[Provided records]

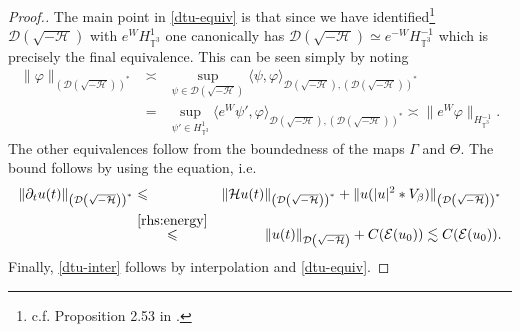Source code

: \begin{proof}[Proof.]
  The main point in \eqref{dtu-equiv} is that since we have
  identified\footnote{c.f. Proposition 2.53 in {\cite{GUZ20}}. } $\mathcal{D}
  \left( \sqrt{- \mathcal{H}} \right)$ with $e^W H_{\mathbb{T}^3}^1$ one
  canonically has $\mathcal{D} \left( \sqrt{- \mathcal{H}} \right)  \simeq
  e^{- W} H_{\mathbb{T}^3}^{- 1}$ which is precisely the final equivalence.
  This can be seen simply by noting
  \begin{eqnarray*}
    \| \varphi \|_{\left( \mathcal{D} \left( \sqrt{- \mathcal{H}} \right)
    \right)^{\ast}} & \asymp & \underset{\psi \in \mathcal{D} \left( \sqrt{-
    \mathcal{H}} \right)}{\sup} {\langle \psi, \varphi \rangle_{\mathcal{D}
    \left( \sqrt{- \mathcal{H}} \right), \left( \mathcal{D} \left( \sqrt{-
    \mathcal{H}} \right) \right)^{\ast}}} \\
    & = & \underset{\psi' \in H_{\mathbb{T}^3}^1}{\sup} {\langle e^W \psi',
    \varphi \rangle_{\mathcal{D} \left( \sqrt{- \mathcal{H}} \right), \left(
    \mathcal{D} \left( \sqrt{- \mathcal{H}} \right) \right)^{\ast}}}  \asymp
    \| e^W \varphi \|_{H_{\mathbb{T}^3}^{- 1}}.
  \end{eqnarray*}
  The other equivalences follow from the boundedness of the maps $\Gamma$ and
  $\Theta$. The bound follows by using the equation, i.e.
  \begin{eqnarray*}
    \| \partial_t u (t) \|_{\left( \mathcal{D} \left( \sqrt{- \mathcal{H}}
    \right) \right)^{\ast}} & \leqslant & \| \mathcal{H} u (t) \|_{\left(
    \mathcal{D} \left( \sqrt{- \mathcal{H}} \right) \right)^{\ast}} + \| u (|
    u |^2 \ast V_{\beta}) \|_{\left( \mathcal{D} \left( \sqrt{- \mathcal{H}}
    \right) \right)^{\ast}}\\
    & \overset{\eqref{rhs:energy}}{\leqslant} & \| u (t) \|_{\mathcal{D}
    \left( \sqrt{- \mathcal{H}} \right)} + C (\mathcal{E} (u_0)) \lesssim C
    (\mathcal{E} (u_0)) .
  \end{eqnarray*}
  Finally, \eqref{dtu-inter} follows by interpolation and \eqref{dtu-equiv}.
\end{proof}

[/Provided records]
[Provided records]

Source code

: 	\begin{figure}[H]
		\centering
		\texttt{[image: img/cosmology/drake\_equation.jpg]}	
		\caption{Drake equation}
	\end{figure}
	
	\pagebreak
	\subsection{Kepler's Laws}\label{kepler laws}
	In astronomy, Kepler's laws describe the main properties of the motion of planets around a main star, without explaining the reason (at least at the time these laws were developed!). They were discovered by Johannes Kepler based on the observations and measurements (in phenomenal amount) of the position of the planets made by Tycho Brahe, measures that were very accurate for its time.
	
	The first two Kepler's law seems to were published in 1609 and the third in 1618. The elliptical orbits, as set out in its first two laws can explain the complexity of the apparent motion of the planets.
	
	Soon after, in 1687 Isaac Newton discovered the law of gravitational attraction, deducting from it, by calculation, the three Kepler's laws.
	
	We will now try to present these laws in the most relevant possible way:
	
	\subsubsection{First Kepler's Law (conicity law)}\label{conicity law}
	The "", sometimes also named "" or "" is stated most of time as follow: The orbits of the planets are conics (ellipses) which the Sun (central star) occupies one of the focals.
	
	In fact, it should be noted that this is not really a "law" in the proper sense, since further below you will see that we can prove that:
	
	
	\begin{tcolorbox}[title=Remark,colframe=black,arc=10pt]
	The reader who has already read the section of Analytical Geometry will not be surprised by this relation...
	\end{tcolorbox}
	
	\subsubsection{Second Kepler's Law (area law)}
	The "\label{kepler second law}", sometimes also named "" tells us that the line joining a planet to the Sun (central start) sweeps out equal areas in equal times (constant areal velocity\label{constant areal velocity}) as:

[/Provided records]

Exercise objective:
Repeat, exactly as they stand above, the lines from the line with "Kepler's Law (conicity" to the line with "Kepler's Law (area", both lines included.

Result of this task:
	\subsubsection{First Kepler's Law (conicity law)}\label{conicity law}
	The "", sometimes also named "" or "" is stated most of time as follow: The orbits of the planets are conics (ellipses) which the Sun (central star) occupies one of the focals.
	
	In fact, it should be noted that this is not really a "law" in the proper sense, since further below you will see that we can prove that:
	
	
	\begin{tcolorbox}[title=Remark,colframe=black,arc=10pt]
	The reader who has already read the section of Analytical Geometry will not be surprised by this relation...
	\end{tcolorbox}
	
	\subsubsection{Second Kepler's Law (area law)}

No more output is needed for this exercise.